Dataset entries
===

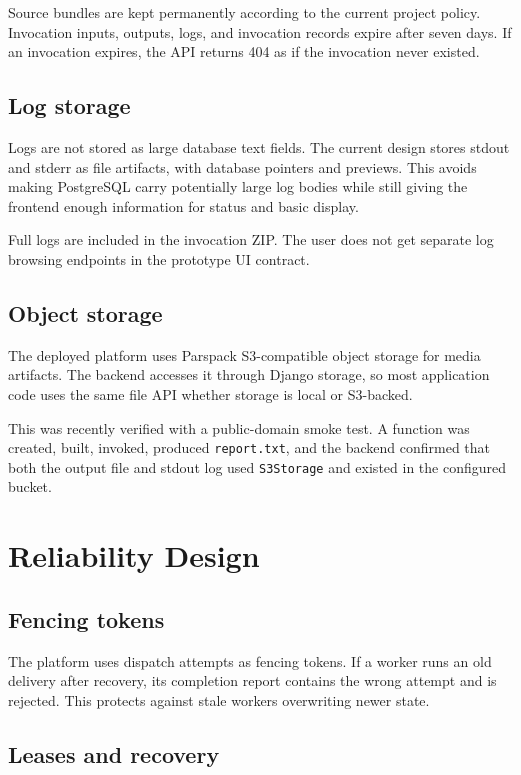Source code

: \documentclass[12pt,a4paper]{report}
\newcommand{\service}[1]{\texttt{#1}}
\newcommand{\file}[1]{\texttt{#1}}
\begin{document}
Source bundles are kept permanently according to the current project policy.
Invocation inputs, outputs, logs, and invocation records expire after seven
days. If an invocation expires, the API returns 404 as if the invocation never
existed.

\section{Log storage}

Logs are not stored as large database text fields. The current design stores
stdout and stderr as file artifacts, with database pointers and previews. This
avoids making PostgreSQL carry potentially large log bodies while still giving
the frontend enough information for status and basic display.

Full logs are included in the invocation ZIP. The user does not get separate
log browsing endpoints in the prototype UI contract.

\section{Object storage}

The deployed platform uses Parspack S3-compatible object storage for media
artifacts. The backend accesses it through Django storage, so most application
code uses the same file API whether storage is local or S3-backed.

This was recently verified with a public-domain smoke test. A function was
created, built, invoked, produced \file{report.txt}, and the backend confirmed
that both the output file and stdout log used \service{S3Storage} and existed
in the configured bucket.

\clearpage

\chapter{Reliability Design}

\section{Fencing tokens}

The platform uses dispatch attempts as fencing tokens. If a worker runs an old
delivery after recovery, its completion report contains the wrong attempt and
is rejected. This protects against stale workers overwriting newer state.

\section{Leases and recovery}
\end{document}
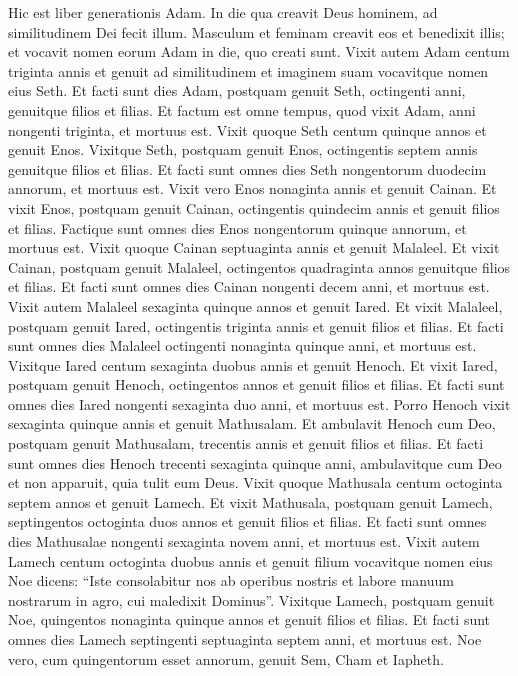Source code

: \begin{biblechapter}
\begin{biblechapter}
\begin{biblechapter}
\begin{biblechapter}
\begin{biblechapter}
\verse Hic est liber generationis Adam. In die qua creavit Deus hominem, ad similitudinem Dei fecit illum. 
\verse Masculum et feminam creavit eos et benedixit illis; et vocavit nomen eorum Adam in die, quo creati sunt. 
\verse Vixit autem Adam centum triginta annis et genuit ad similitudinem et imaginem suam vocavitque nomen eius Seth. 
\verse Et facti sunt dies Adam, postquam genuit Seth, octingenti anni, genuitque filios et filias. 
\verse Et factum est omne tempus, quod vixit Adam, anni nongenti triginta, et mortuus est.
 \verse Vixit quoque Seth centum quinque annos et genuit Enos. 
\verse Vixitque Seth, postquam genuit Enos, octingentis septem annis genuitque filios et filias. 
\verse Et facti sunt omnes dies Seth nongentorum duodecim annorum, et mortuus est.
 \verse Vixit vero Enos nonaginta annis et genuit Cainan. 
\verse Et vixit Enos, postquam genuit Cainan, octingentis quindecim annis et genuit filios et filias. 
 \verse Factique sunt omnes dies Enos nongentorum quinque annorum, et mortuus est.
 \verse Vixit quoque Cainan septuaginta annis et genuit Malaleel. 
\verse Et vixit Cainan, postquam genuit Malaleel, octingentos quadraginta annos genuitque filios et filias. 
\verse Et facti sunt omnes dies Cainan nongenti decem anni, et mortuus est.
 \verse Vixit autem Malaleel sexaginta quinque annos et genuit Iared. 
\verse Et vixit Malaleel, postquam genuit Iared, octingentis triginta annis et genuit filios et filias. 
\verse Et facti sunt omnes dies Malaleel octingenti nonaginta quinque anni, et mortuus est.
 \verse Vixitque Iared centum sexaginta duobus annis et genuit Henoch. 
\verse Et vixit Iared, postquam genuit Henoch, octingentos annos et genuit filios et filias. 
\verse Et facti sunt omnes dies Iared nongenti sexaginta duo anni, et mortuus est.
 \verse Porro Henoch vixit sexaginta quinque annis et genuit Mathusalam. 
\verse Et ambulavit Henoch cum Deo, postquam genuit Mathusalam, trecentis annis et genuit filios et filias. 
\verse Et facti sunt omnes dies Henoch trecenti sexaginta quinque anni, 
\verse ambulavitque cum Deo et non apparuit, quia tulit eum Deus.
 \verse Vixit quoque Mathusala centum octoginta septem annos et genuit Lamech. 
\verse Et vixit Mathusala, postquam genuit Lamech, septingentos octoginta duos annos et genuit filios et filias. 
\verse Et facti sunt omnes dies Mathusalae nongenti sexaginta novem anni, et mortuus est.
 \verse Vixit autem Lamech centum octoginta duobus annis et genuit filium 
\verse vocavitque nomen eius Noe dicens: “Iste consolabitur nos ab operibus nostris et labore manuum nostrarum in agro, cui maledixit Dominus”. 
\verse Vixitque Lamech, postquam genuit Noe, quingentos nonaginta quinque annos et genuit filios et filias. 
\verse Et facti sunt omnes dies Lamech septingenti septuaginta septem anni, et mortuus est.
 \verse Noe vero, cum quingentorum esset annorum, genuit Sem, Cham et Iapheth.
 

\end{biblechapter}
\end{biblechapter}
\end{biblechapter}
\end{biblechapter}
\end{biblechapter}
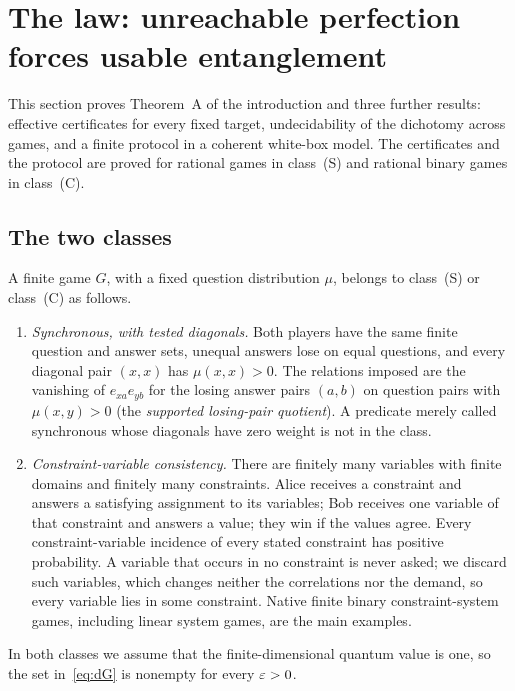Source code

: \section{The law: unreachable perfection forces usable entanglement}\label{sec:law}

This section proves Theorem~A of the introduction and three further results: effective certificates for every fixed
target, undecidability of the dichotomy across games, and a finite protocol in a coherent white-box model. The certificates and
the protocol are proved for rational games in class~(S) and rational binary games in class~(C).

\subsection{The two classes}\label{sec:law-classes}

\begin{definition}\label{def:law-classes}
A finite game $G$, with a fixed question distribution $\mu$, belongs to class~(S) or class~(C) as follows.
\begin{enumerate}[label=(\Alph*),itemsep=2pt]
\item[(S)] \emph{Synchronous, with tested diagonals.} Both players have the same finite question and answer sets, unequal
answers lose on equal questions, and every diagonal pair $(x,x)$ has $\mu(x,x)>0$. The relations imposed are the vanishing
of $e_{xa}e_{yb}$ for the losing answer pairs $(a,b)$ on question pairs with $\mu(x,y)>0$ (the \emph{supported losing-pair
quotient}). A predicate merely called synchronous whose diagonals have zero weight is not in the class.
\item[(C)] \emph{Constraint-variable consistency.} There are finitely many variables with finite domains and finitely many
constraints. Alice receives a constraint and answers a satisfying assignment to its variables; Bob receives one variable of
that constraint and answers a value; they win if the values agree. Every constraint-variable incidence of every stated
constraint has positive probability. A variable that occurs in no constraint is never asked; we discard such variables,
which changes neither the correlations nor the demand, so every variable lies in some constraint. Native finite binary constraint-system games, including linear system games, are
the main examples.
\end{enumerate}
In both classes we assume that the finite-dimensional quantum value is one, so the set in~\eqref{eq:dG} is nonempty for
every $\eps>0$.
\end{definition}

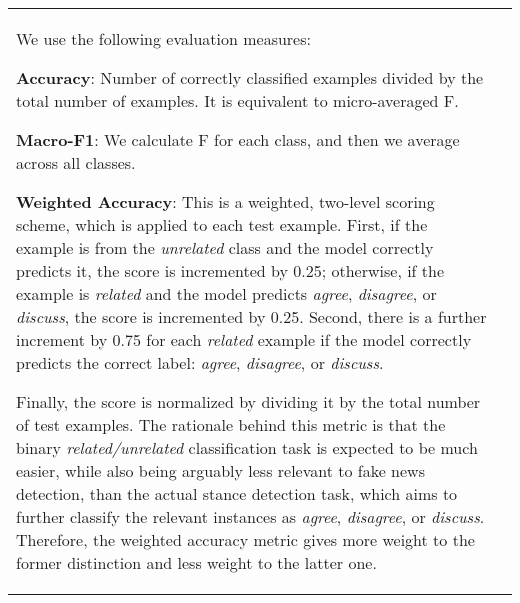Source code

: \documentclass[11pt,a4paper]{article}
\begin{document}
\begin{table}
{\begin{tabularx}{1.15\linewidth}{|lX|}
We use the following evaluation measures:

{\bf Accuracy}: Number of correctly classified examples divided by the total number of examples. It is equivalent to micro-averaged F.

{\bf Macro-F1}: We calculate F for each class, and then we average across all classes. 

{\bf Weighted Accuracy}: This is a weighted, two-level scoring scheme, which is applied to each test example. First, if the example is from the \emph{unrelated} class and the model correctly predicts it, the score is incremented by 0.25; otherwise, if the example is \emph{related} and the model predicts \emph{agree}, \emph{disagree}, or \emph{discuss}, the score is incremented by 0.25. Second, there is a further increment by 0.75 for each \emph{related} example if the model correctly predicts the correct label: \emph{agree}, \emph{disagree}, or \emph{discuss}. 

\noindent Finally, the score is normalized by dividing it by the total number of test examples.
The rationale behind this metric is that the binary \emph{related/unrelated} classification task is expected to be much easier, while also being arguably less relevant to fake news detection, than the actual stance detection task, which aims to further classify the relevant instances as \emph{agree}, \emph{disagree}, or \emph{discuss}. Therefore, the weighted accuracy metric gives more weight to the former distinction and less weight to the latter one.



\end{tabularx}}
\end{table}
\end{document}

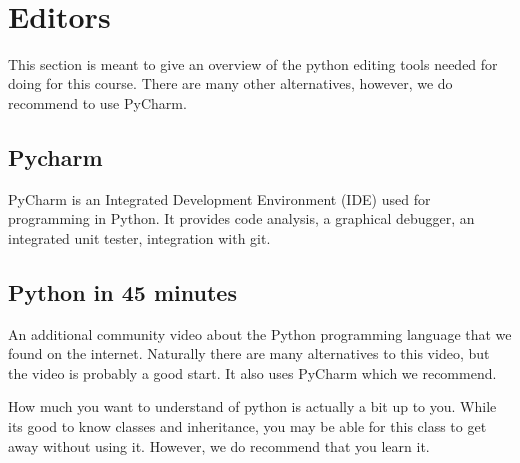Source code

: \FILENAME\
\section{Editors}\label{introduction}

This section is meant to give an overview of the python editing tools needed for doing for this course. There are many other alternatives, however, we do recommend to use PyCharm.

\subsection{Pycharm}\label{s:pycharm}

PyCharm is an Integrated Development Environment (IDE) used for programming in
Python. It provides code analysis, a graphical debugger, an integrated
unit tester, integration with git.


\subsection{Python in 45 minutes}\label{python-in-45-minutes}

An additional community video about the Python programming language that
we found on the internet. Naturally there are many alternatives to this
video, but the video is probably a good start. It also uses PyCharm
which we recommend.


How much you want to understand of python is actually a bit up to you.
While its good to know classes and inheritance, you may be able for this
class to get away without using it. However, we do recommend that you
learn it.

===

• Task description: Across the records above, show each line containing the word "nongentorum".

• Result below:
\verse Et facti sunt omnes dies Seth nongentorum duodecim annorum, et mortuus est.
 \verse Factique sunt omnes dies Enos nongentorum quinque annorum, et mortuus est.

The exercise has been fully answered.